── Provided records ──

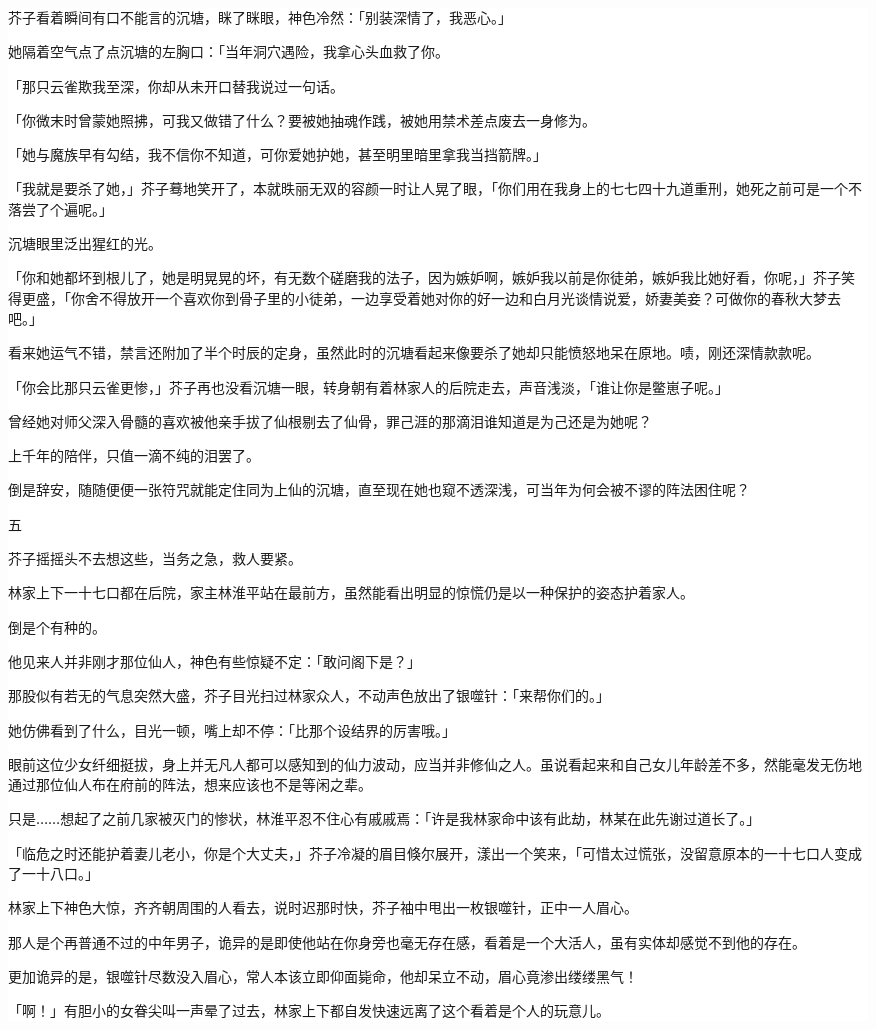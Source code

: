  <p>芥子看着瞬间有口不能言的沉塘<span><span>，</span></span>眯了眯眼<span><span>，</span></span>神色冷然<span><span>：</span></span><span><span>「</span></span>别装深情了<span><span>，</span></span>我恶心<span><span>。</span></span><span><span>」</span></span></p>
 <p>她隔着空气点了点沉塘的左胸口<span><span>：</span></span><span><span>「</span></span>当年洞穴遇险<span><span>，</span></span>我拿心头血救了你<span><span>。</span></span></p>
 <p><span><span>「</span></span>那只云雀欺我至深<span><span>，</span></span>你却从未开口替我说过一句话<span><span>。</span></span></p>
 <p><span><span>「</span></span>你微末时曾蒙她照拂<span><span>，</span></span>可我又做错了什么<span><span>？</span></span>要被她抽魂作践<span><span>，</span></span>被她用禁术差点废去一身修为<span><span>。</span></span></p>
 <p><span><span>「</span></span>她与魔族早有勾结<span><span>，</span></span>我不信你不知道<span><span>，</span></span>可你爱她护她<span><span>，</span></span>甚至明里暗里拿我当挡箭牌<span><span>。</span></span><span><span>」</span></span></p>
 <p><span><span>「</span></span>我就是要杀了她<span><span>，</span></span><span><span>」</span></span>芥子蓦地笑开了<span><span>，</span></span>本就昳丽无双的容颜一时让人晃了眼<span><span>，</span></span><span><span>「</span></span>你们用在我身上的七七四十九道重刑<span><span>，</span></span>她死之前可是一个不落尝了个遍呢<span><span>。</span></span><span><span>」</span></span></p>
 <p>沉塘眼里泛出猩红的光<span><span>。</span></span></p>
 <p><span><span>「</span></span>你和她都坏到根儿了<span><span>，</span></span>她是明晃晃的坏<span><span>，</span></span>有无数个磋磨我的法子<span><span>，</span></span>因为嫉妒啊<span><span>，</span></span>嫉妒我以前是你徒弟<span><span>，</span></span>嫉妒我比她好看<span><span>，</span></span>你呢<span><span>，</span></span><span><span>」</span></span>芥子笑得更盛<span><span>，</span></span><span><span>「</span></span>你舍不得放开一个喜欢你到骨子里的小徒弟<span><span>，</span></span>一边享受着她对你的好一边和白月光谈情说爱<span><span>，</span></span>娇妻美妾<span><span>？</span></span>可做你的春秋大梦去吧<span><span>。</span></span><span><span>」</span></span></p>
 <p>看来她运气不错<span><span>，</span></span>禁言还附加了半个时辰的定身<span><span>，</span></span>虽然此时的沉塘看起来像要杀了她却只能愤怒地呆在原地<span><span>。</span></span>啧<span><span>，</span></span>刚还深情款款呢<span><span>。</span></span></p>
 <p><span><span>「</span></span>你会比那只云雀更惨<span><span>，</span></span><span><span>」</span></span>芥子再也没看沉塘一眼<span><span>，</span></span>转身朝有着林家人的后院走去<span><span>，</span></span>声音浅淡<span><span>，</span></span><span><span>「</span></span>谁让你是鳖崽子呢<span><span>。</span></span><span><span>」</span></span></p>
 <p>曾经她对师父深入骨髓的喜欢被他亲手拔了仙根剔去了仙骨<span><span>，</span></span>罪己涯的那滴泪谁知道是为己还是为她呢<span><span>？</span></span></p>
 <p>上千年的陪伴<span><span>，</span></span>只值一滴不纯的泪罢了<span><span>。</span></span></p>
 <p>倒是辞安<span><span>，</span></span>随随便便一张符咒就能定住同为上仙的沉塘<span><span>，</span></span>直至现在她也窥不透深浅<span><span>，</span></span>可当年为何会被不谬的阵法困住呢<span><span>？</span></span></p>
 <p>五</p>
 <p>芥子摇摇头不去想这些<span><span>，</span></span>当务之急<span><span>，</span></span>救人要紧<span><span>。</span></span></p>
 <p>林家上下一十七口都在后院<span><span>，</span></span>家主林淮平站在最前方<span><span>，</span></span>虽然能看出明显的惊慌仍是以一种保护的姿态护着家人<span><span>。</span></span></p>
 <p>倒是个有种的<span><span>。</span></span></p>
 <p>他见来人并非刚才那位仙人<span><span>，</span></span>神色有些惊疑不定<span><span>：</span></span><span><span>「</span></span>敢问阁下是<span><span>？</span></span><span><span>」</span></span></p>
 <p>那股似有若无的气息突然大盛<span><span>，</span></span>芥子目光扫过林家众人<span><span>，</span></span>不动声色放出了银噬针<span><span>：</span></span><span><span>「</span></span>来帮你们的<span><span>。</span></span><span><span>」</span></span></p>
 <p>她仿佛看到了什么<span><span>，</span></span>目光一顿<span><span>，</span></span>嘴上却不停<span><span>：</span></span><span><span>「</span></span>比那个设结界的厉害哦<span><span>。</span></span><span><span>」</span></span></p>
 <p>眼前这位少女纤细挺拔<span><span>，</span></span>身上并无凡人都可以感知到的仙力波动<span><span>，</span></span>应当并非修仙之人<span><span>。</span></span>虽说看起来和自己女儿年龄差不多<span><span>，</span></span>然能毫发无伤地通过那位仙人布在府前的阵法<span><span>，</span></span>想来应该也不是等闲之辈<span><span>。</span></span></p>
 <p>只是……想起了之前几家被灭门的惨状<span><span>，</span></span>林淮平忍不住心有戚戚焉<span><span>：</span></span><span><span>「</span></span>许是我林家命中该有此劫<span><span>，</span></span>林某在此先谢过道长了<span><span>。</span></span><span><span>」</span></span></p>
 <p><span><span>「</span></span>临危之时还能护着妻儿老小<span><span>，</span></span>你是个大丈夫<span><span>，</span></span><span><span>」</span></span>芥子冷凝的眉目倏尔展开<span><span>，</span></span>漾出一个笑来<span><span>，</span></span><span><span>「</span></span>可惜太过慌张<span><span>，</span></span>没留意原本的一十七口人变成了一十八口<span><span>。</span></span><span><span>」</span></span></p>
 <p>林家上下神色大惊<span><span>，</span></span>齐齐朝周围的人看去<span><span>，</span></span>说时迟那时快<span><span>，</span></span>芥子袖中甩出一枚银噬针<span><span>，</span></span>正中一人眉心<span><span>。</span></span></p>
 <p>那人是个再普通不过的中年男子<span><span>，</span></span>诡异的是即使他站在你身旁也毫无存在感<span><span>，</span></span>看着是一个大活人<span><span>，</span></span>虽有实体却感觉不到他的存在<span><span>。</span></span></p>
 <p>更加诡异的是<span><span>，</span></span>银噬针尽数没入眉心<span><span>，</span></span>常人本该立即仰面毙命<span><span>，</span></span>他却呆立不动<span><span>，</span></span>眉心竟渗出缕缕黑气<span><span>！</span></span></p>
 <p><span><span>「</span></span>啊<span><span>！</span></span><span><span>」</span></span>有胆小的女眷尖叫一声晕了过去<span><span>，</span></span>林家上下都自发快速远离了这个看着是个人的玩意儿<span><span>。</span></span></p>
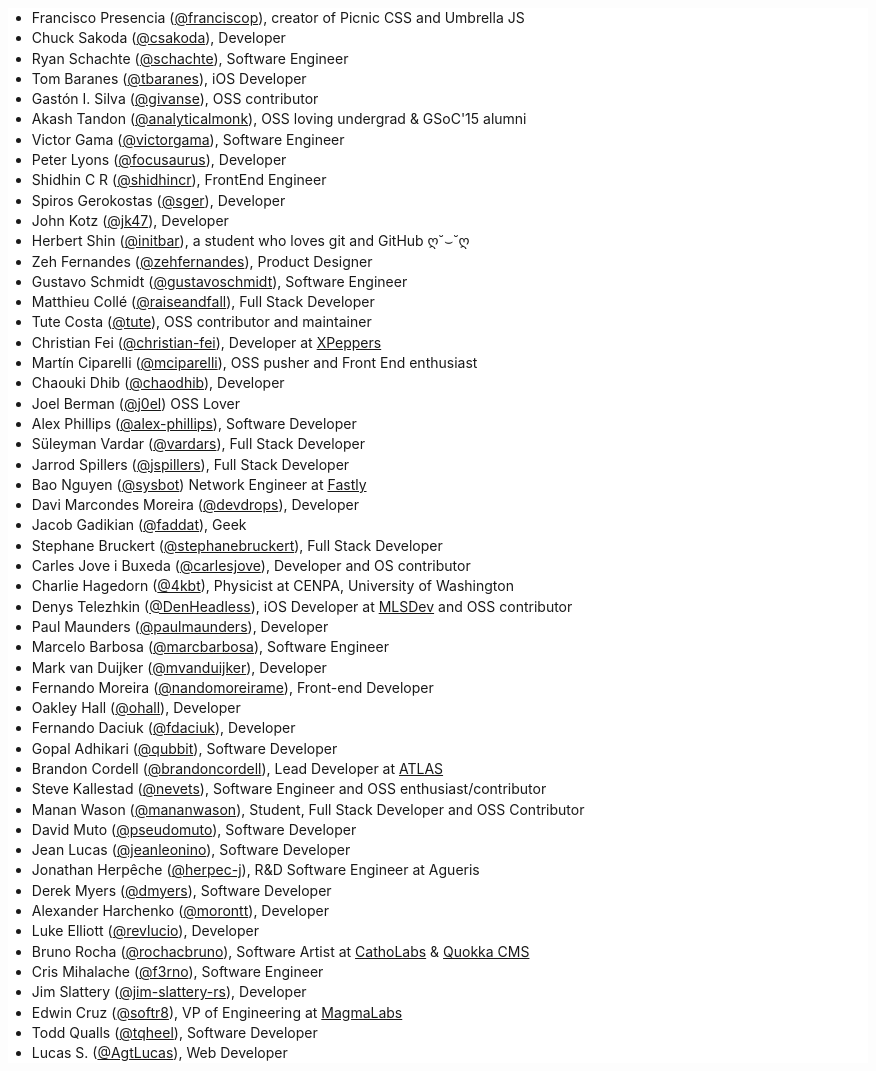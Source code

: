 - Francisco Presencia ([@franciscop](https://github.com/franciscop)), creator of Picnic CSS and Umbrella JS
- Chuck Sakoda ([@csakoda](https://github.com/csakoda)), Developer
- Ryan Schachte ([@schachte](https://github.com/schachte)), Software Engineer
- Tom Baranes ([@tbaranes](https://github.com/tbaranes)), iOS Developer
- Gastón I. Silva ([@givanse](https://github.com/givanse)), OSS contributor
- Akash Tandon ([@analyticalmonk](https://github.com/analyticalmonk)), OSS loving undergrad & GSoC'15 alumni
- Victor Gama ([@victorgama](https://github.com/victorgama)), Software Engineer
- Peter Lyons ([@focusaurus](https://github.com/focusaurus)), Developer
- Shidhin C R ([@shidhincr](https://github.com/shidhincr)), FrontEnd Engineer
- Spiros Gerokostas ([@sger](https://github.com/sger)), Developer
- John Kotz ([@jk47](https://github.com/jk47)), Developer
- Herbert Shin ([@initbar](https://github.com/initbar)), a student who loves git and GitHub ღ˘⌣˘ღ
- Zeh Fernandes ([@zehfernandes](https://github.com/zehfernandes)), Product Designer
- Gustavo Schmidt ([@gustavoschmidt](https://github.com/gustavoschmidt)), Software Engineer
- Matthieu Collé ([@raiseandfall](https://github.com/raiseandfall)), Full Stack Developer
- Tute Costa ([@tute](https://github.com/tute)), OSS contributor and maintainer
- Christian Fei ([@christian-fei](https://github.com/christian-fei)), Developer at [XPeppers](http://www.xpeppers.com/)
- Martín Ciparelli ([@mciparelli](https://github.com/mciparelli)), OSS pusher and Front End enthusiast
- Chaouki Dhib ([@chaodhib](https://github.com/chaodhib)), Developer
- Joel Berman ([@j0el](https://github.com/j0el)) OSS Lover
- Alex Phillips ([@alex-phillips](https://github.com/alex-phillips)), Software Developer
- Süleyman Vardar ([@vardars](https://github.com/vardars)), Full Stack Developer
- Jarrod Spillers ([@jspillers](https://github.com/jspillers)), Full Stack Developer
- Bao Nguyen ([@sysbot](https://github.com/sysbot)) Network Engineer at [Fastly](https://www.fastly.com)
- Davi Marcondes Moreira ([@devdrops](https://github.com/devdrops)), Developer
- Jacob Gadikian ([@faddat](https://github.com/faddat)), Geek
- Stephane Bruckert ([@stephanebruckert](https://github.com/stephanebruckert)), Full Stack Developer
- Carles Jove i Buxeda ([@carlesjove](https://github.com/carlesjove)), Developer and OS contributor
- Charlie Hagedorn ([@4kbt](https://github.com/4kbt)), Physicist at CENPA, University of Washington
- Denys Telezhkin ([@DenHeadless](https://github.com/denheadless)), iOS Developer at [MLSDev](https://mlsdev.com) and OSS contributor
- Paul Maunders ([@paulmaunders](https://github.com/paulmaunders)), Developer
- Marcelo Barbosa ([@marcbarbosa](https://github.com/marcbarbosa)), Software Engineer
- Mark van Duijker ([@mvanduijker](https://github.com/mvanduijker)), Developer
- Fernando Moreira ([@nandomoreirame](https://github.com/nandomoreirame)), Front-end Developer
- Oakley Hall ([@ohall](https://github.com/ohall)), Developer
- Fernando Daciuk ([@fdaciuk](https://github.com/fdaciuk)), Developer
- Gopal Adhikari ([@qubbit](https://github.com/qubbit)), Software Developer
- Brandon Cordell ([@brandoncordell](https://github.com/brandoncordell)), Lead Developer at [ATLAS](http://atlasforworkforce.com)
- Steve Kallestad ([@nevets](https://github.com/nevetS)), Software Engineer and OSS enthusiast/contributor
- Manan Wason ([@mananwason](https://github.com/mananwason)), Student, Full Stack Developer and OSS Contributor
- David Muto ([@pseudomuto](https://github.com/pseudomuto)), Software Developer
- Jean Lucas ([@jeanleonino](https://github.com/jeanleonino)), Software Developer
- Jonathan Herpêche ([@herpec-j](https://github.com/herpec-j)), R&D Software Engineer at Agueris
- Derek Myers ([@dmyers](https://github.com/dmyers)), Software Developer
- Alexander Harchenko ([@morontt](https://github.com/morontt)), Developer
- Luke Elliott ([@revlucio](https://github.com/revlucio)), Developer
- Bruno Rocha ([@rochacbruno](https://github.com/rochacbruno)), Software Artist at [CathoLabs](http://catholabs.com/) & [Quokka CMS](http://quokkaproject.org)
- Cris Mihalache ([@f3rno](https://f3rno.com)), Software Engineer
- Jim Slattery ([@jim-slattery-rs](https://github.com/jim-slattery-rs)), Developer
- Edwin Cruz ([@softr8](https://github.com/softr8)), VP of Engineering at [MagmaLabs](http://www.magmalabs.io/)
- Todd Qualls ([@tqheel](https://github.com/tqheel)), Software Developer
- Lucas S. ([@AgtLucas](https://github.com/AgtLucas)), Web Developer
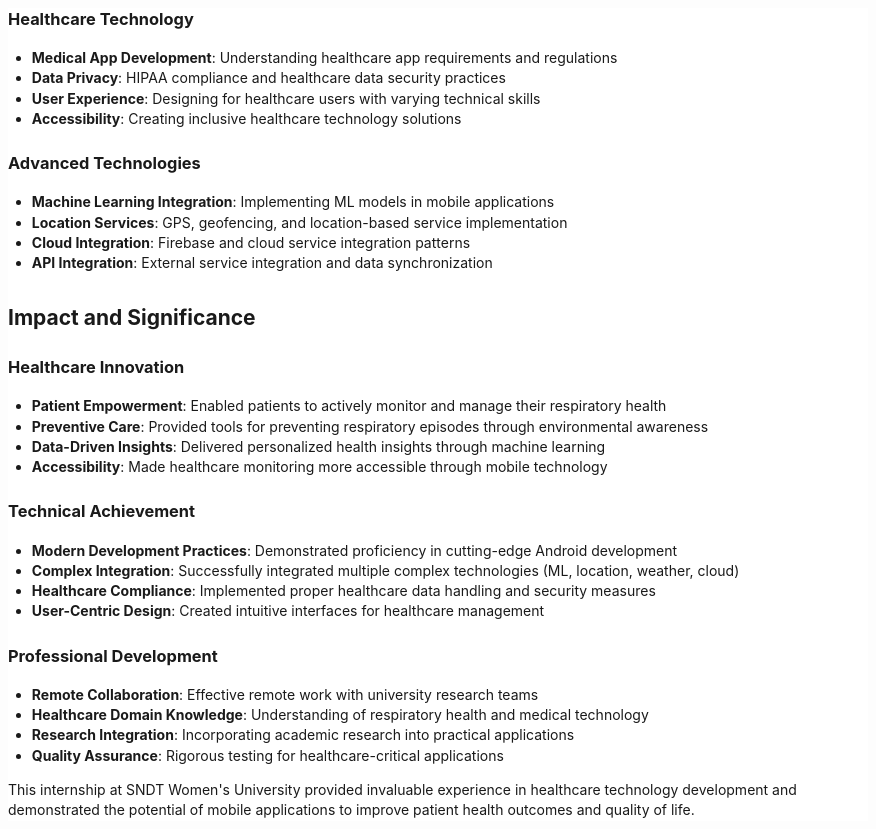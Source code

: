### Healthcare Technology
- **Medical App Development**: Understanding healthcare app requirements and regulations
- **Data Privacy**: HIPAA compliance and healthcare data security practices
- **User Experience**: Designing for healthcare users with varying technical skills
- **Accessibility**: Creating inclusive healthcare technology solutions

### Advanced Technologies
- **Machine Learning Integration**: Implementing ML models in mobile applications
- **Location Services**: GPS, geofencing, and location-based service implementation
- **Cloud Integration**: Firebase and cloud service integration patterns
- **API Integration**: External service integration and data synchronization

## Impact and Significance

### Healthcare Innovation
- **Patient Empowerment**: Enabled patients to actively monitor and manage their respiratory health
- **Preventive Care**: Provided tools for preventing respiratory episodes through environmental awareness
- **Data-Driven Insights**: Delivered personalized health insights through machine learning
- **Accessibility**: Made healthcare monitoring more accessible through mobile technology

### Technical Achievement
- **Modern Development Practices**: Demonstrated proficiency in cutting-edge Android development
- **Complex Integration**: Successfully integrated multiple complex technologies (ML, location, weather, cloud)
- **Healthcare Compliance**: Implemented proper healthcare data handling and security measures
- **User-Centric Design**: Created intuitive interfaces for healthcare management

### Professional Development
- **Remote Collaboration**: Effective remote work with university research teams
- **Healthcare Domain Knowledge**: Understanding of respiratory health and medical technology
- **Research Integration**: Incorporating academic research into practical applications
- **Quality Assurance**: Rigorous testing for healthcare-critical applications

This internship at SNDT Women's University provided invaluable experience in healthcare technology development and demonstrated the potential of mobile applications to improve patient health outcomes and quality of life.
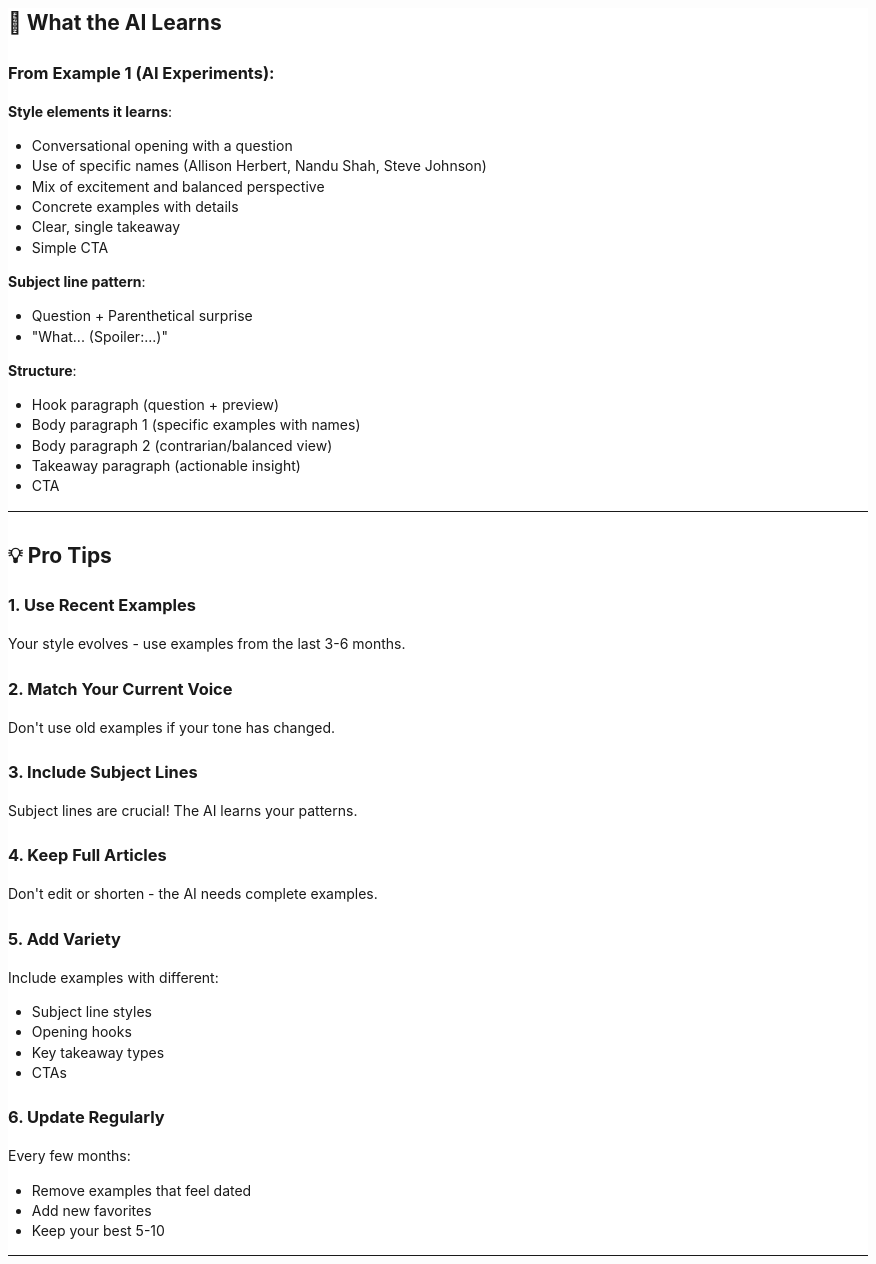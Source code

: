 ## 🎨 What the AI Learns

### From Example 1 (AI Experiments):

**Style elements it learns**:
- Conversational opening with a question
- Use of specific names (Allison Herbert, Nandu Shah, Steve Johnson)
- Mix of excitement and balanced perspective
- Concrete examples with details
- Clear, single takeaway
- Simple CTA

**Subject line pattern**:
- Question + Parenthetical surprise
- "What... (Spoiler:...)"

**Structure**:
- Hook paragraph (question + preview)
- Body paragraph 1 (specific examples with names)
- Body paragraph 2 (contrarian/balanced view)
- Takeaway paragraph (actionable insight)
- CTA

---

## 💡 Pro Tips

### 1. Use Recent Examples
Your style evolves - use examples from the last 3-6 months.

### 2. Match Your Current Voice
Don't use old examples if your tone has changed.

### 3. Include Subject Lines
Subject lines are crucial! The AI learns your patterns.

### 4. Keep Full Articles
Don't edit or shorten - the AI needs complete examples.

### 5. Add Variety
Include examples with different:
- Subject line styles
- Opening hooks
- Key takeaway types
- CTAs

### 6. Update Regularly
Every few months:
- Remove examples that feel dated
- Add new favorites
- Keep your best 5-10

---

───

Exercise description:
A single figure is the whole answer: the number of lines in the listing that contain the word "specific".

Result:
2